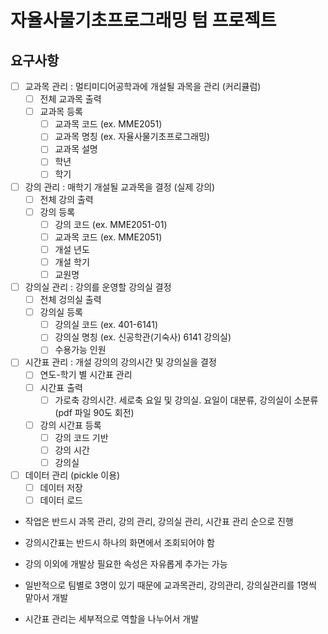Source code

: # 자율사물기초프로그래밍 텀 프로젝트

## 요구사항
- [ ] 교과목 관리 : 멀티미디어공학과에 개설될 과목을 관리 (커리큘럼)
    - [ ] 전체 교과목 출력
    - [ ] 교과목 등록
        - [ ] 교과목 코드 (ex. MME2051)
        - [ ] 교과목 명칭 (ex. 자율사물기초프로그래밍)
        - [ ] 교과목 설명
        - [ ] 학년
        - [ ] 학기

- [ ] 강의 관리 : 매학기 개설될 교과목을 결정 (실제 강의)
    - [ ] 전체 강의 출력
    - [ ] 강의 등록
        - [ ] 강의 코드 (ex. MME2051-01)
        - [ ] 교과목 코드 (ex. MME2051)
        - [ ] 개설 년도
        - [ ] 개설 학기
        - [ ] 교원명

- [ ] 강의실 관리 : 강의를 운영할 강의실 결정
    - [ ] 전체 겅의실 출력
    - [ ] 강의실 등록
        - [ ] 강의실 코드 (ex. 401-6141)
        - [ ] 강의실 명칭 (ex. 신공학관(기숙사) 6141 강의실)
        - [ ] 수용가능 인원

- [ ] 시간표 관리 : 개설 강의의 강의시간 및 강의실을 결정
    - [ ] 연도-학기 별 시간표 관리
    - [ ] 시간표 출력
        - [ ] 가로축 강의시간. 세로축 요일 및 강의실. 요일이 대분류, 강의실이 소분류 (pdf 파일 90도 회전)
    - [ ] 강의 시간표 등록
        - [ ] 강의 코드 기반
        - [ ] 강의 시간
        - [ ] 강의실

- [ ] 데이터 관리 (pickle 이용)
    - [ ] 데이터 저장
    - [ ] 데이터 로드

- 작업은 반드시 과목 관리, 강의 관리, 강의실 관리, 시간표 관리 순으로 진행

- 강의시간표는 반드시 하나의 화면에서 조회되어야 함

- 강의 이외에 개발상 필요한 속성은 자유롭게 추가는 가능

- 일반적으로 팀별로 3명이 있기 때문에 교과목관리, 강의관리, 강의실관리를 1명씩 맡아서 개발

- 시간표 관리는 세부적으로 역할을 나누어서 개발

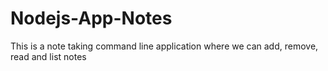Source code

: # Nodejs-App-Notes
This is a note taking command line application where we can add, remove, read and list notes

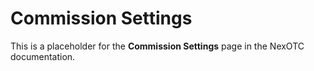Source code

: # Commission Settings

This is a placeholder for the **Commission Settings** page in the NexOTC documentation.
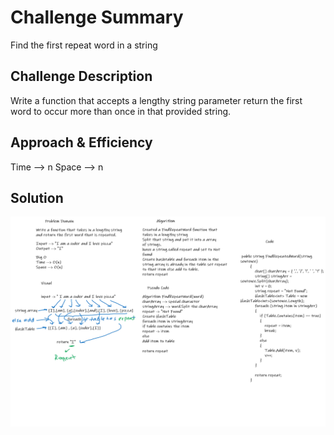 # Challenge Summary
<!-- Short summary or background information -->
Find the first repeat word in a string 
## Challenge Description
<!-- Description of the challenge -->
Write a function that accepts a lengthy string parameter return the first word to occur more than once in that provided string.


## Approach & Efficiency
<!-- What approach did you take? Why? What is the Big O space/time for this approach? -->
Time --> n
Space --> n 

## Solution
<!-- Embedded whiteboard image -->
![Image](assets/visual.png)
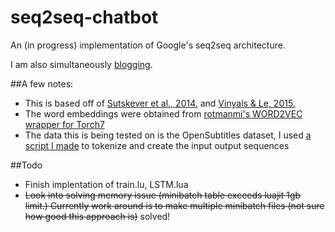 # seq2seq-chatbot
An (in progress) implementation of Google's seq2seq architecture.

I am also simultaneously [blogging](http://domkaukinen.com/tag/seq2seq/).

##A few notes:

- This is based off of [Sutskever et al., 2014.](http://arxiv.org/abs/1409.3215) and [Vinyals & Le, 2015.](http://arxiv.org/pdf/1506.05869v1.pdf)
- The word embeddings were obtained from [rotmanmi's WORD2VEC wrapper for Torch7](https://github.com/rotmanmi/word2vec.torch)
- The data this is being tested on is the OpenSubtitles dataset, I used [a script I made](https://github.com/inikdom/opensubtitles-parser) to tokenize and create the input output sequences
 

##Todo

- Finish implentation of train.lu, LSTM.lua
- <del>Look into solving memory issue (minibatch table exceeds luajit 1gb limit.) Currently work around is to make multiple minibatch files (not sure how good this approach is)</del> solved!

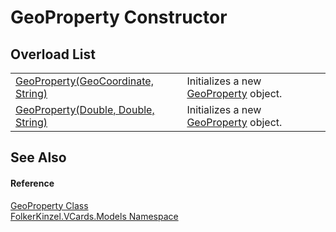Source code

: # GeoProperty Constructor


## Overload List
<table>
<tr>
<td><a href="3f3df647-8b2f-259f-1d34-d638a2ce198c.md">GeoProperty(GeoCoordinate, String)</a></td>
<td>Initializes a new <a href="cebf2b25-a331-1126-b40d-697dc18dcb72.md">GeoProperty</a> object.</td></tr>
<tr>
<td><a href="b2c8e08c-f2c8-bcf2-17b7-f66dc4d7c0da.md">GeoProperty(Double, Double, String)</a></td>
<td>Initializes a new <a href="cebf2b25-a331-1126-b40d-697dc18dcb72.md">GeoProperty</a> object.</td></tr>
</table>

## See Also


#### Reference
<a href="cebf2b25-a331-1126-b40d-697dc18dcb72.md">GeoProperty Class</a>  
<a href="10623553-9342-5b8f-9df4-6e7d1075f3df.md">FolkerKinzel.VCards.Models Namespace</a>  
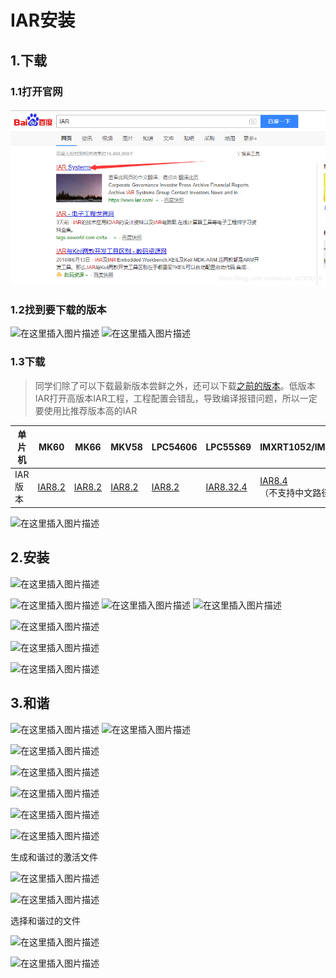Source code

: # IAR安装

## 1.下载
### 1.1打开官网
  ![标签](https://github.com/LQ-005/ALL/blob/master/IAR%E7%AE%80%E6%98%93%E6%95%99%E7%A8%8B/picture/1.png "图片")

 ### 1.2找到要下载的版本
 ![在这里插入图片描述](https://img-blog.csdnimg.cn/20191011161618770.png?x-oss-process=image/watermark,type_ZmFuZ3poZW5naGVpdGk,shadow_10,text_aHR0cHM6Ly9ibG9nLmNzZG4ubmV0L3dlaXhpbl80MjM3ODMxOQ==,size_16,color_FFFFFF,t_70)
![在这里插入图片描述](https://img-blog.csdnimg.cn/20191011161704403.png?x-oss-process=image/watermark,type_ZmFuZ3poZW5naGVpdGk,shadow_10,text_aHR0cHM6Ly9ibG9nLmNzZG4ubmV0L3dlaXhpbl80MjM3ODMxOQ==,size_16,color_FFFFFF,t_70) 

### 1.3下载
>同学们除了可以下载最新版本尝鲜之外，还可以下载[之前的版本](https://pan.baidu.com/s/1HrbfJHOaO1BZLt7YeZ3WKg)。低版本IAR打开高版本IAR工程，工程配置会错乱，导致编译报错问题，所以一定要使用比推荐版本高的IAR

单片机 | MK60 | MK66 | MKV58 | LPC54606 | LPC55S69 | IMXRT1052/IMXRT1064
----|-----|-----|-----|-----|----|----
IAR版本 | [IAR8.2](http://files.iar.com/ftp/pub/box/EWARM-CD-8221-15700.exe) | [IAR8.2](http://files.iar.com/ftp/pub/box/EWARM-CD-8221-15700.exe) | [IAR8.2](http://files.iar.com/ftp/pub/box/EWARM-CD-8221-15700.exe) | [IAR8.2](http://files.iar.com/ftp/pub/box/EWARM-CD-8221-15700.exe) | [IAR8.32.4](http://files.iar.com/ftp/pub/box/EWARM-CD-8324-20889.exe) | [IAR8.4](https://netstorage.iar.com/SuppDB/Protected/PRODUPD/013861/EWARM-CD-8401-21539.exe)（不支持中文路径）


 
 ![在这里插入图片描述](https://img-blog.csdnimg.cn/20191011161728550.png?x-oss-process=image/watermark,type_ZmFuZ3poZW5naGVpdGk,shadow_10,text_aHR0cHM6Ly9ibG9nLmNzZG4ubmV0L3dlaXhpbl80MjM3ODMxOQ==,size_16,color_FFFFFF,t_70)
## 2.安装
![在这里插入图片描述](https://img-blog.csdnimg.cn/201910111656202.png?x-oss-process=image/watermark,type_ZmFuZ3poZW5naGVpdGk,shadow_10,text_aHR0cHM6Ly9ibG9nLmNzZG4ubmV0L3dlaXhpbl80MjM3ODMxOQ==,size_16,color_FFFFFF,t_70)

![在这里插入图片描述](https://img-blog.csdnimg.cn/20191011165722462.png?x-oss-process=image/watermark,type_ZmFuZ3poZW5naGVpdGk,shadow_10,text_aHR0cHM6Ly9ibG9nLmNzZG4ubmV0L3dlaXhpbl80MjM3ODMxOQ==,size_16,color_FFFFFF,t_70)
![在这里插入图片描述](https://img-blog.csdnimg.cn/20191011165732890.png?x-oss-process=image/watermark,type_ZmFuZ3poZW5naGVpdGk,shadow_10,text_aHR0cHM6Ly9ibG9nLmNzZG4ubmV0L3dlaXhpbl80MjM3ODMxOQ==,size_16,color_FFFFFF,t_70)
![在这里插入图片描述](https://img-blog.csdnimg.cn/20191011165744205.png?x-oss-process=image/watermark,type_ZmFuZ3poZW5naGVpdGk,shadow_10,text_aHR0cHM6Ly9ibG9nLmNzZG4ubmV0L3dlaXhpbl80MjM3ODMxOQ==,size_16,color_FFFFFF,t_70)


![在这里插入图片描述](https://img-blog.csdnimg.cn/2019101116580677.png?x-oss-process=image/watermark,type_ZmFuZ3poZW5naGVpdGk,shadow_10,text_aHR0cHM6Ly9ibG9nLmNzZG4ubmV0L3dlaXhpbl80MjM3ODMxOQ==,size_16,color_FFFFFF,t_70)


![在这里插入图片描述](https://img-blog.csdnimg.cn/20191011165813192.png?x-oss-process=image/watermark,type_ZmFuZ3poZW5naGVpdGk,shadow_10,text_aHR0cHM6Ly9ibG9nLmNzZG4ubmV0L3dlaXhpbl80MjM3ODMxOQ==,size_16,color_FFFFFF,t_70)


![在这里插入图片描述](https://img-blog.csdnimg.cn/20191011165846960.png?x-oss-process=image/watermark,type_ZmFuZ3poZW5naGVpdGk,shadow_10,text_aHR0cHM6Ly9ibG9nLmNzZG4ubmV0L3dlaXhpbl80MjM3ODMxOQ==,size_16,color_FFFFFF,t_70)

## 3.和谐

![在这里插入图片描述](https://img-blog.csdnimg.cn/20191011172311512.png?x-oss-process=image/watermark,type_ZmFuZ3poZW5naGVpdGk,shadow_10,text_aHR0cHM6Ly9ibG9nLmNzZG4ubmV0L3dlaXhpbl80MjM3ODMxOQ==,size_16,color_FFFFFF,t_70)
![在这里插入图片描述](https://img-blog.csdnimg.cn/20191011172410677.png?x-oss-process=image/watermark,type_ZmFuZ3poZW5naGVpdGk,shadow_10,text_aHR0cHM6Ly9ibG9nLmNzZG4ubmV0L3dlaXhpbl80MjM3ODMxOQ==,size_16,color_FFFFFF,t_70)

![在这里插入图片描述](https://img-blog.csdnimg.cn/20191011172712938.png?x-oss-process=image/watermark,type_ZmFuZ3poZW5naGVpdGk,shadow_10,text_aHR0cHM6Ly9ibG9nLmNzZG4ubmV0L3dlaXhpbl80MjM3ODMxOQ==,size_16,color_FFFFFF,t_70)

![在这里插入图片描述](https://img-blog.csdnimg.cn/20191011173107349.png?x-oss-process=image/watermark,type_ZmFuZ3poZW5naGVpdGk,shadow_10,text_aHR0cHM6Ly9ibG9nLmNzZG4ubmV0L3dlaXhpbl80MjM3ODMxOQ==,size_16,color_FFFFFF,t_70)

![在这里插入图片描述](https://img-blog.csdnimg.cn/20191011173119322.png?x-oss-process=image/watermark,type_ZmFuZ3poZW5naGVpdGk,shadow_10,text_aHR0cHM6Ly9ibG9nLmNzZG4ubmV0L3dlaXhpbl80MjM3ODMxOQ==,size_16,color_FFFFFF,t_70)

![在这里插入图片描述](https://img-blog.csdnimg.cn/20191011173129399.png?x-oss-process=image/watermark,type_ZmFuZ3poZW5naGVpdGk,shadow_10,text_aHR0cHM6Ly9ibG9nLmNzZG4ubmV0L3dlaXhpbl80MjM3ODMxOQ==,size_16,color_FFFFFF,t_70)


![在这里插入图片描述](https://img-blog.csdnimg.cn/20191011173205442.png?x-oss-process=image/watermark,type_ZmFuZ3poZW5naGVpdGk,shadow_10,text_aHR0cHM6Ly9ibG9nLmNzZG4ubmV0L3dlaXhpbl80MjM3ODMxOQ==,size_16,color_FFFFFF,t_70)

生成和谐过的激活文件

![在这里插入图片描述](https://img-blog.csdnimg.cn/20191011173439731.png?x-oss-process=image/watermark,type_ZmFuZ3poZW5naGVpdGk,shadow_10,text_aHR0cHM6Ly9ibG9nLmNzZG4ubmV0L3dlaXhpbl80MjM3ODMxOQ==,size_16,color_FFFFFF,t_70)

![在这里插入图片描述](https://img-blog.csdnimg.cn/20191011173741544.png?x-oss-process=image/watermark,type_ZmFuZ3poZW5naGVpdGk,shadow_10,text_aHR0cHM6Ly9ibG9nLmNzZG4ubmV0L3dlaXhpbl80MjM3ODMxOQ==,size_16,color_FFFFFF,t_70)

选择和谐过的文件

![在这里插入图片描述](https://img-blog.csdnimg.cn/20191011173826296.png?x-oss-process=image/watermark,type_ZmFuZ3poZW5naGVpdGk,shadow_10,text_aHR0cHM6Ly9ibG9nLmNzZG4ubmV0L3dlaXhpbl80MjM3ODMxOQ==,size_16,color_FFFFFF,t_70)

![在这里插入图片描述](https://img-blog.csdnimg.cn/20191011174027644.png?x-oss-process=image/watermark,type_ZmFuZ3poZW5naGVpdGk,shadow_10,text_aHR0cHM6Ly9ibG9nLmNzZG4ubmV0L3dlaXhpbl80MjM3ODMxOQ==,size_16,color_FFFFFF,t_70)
•••••
Every line from the top of the entries through the line that holds "- [ ] 강의 관리 : 매학기 개설될 교과목을 결정 (실제 강의)" is to be quoted exactly, please, and nothing else; omit the pictures.

» RESPONSE AREA:
Source code

: # 자율사물기초프로그래밍 텀 프로젝트

## 요구사항
- [ ] 교과목 관리 : 멀티미디어공학과에 개설될 과목을 관리 (커리큘럼)
    - [ ] 전체 교과목 출력
    - [ ] 교과목 등록
        - [ ] 교과목 코드 (ex. MME2051)
        - [ ] 교과목 명칭 (ex. 자율사물기초프로그래밍)
        - [ ] 교과목 설명
        - [ ] 학년
        - [ ] 학기

- [ ] 강의 관리 : 매학기 개설될 교과목을 결정 (실제 강의)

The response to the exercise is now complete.